# Hard to come by.



## MACK ATTAKK (Jan 11, 2015)

In Chicago we do push gasket cast iron underground piping. These pullers are a strain reliever. 😉 Can't same to find out where to purchase one. Anyone know where to get one or have one for sale?


----------



## KoleckeINC (Oct 22, 2011)

Nobody uses those. It's all about technique until you get down to 2". Then it's a cursing contest. There are dirty secrets to putting cast together.


----------



## Flyout95 (Apr 13, 2012)

Good luck finding those. Wesco foundry made those pullers, I spent about 60 hours looking for them. No exaggerating... 

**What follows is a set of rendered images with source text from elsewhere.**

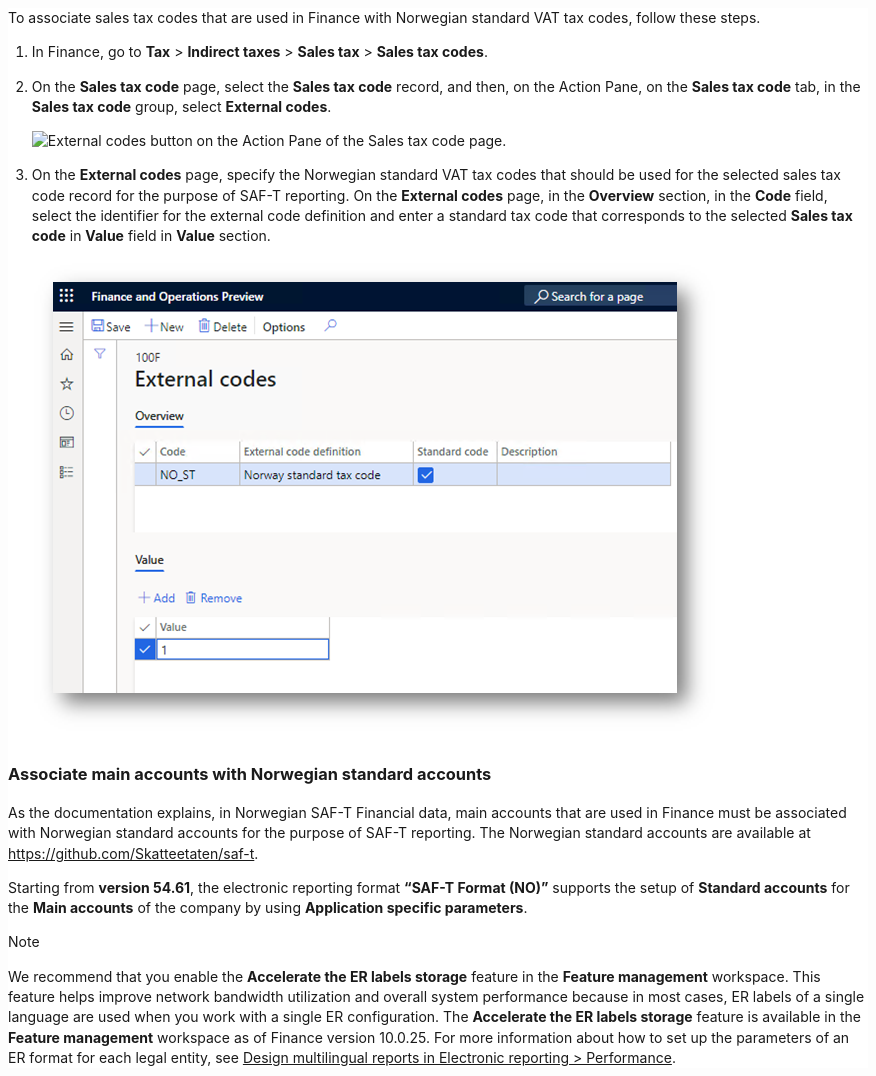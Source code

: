 To associate sales tax codes that are used in Finance with Norwegian standard VAT tax codes, follow these steps.

1. In Finance, go to **Tax** \> **Indirect taxes** \> **Sales tax** \> **Sales tax codes**.
2. On the **Sales tax code** page, select the **Sales tax code** record, and then, on the Action Pane, on the **Sales tax code** tab, in the **Sales tax code** group, select **External codes**.

    ![External codes button on the Action Pane of the Sales tax code page.](media/nor-saf-standard-tax-codes.jpg)

3. On the **External codes** page, specify the Norwegian standard VAT tax codes that should be used for the selected sales tax code record for the purpose of SAF-T reporting. On the **External codes** page, in the **Overview** section, in the **Code** field, select the identifier for the external code definition and enter a standard tax code that corresponds to the selected **Sales tax code** in **Value** field in **Value** section.

    ![Setup Standard tax code for the selected Sales tax code.](media/not-saf-external-codes-tax.png)

### <a name="main"></a>Associate main accounts with Norwegian standard accounts

As the documentation explains, in Norwegian SAF-T Financial data, main accounts that are used in Finance must be associated with Norwegian standard accounts for the purpose of SAF-T reporting. The Norwegian standard accounts are available at <https://github.com/Skatteetaten/saf-t>.


Starting from **version 54.61**, the electronic reporting format **“SAF-T Format (NO)”** supports the setup of **Standard accounts** for the **Main accounts** of the company by using **Application specific parameters**.

> [!NOTE]
> We recommend that you enable the **Accelerate the ER labels storage** feature in the **Feature management** workspace. This feature helps improve network bandwidth utilization and overall system performance because in most cases, ER labels of a single language are used when you work with a single ER configuration. The **Accelerate the ER labels storage** feature is available in the **Feature management** workspace as of Finance version 10.0.25. For more information about how to set up the parameters of an ER format for each legal entity, see [Design multilingual reports in Electronic reporting \> Performance](../../fin-ops-core/dev-itpro/analytics/er-design-multilingual-reports.md#performance).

My advice is steal those. Then sell them to me for cheap.


----------



## gear junkie (Jun 20, 2008)

see those all the time on ebay.


----------



## Hillside (Jan 22, 2010)

http://www.ebay.com/ulk/itm/261757462612 



http://www.ebay.com/ulk/itm/301664178260


----------



## MACK ATTAKK (Jan 11, 2015)

Hillside said:


> http://www.ebay.com/ulk/itm/261757462612 http://www.ebay.com/ulk/itm/301664178260


Those aren't the same one. I have the one made by Tyler. The other style is more user friendly.


----------



## MACK ATTAKK (Jan 11, 2015)

Flyout95 said:


> Good luck finding those. Wesco foundry made those pullers, I spent about 60 hours looking for them. No exaggerating... My advice is steal those. Then sell them to me for cheap.


.


----------



## Flyout95 (Apr 13, 2012)

Mack, seriously, if you find it, buy it.


----------



## dhal22 (Jul 30, 2010)

Ping your pipe end, align the joint perfectly and push it in with a rock bar. Pullers are nice but slow the work down. Save them for the difficult joint.


----------



## Flyout95 (Apr 13, 2012)

Pullers are great when you're on your own. I did a whole under ground of a "soup in a bread bowl for 15.00" in a day alone with those same pullers.


----------



## GAN (Jul 10, 2012)

I used the old school of this with a square stock steel handle, a piece of angle iron running perpendicular to the square stock handle, with a hook on the bottom and a chain.
Hook the chain around a hub, bring it back hook it on the other end of a chain, with the angle iron set over the pipe end and lever it into place.


----------